### Data shown

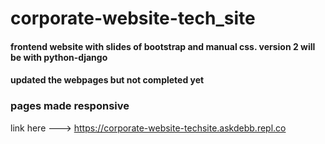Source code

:# corporate-website-tech_site
#### frontend website with slides of bootstrap and manual css. version 2 will be with python-django

#### updated the webpages but not completed yet

### pages made responsive 

link here ---> https://corporate-website-techsite.askdebb.repl.co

######

* Exercise description *
What is needed is a word-for-word copy of the data, minus its pictures.

* Exercise solution *
Source code

:# corporate-website-tech_site
#### frontend website with slides of bootstrap and manual css. version 2 will be with python-django

#### updated the webpages but not completed yet

### pages made responsive 

link here ---> https://corporate-website-techsite.askdebb.repl.co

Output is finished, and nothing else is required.